The official word for a male goat, cabrón, has taken on vulgar, sexual overtones that are tricky for foreigners to handle properly. So instead use the polite term el macho cabrío or la cabra macho.
La perra has some of the rude connotations that it has in English, but it isn't as strong. A Spanish-speaker who wants to be really rude will usually choose the word puta (whore) over perra (bitch). Thus, "son of a bitch" becomes in Spanish hijo de puta. As in the case of cabrón, English speakers are strongly urged not to attempt jokes with these words.

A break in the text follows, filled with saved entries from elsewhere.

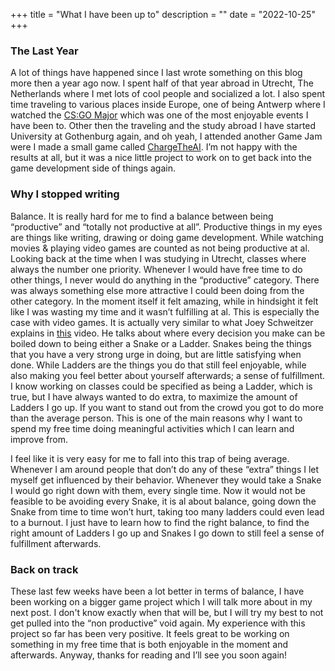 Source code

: +++
title = "What I have been up to"
description = ""
date = "2022-10-25"
+++

### The Last Year

A lot of things have happened since I last wrote something on this blog more then a year ago now. I spent half of that year abroad in Utrecht, The Netherlands where I met lots of cool people and socialized a lot. I also spent time traveling to various places inside Europe, one of being Antwerp where I watched the [CS:GO Major](https://twitter.com/riley_okumura/status/1528036577439522818?s=20&t=Sbt0Jkz4KMLk5GEPcGlDdg) which was one of the most enjoyable events I have been to. Other then the traveling and the study abroad I have started University at Gothenburg again, and oh yeah, I attended another Game Jam were I made a small game called [ChargeTheAI](https://r8teful.itch.io/chargetheai). I’m not happy with the results at all, but it was a nice little project to work on to get back into the game development side of things again.

### Why I stopped writing

Balance. It is really hard for me to find a balance between being “productive” and “totally not productive at all”. Productive things in my eyes are things like writing, drawing or doing game development. While watching movies & playing video games are counted as not being productive at al. Looking back at the time when I was studying in Utrecht, classes where always the number one priority. Whenever I would have free time to do other things, I never would do anything in the “productive” category. There was always something else more attractive I could been doing from the other category. In the moment itself it felt amazing, while in hindsight it felt like I was wasting my time and it wasn’t fulfilling at al. This is especially the case with video games. It is actually very similar to what Joey Schweitzer explains in [this](https://youtu.be/5Gzv61nYVZI) video. He talks about where every decision you make can be boiled down to being either a Snake or a Ladder. Snakes being the things that you have a very strong urge in doing, but are little satisfying when done. While Ladders are the things you do that still feel enjoyable, while also making you feel better about yourself afterwards; a sense of fulfillment. I know working on classes could be specified as being a Ladder, which is true, but I have always wanted to do extra, to maximize the amount of Ladders I go up. If you want to stand out from the crowd you got to do more than the average person. This is one of the main reasons why I want to spend my free time doing meaningful activities which I can learn and improve from. 

I feel like it is very easy for me to fall into this trap of being average. Whenever I am around people that don’t do any of these “extra” things I let myself get influenced by their behavior. Whenever they would take a Snake I would go right down with them, every single time. Now it would not be feasible to be avoiding every Snake, it is al about balance, going down the Snake from time to time won’t hurt, taking too many ladders could even lead to a burnout. I just have to learn how to find the right balance, to find the right amount of Ladders I go up and Snakes I go down to still feel a sense of fulfillment afterwards. 

### Back on track

These last few weeks have been a lot better in terms of balance, I have been working on a bigger game project which I will talk more about in my next post. I don't know exactly when that will be, but I will try my best to not get pulled into the “non productive” void again. My experience with this project so far has been very positive. It feels great to be working on something in my free time that is both enjoyable in the moment and afterwards. Anyway, thanks for reading and I’ll see you soon again! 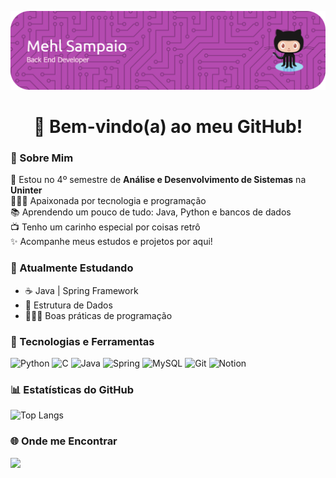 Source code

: ![header](./github-header-banner-2.png)

<h1 align="center">👾 Bem-vindo(a) ao meu GitHub!</h1> 


### 🦋 Sobre Mim 

📕 Estou no 4º semestre de **Análise e Desenvolvimento de Sistemas** na **Uninter** <br> 
👩🏽‍💻 Apaixonada por tecnologia e programação <br>
📚 Aprendendo um pouco de tudo: Java, Python e bancos de dados <br>
📺 Tenho um carinho especial por coisas retrô <br>
✨ Acompanhe meus estudos e projetos por aqui!


### 🌱 Atualmente Estudando

- ☕ Java | Spring Framework
- 🎲 Estrutura de Dados
- 👩🏽‍💻 Boas práticas de programação

### 🔮 Tecnologias e Ferramentas

![Python](https://img.shields.io/badge/Python-3776AB?style=for-the-badge&logo=python&logoColor=white)
![C](https://img.shields.io/badge/c-%2300599C.svg?style=for-the-badge&logo=c&logoColor=white)
![Java](https://img.shields.io/badge/java-%23ED8B00.svg?style=for-the-badge&logo=openjdk&logoColor=white)
![Spring](https://img.shields.io/badge/spring-%236DB33F.svg?style=for-the-badge&logo=spring&logoColor=white)
![MySQL](https://img.shields.io/badge/mysql-4479A1.svg?style=for-the-badge&logo=mysql&logoColor=white)
![Git](https://img.shields.io/badge/git-%23F05033.svg?style=for-the-badge&logo=git&logoColor=white)
![Notion](https://img.shields.io/badge/Notion-%23000000.svg?style=for-the-badge&logo=notion&logoColor=white)

### 📊 Estatísticas do GitHub

![Top Langs](https://github-readme-stats.vercel.app/api/top-langs/?username=mehlsampaio&langs_count=10&theme=radical&layout=compact)

### 🌐 Onde me Encontrar

[![](https://img.shields.io/badge/linkedin-blue)](https://www.linkedin.com/in/mehlsampaio)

When a woman wants to put down a man, she can make references to el buey (the ox), implying castration or impotence. Any reference to horns implies that the man is a cuckold. English-speaking women are advised to feign (a) ignorance of the terms, and (b) cold disinterest when the innuendos start to fly.
Strong political figures often receive animal nicknames. For example, the Nicaraguan dictator Somoza was called "El Tiburón" (The Shark), an unflattering but apt description.
As in English, the fox is considered sly. That's considered a positive trait for men, a negative one for women.
The language of the Incas, Quechua, is still widely spoken, and it has given us several animal names such as a la llama and el guanaco. The lowly guinea pig is referred to in Spanish as el conejillo de Indias, but its Quechua name, cuy, is more common in the Andes,where it is grown for food. Tasty food. Yum!!!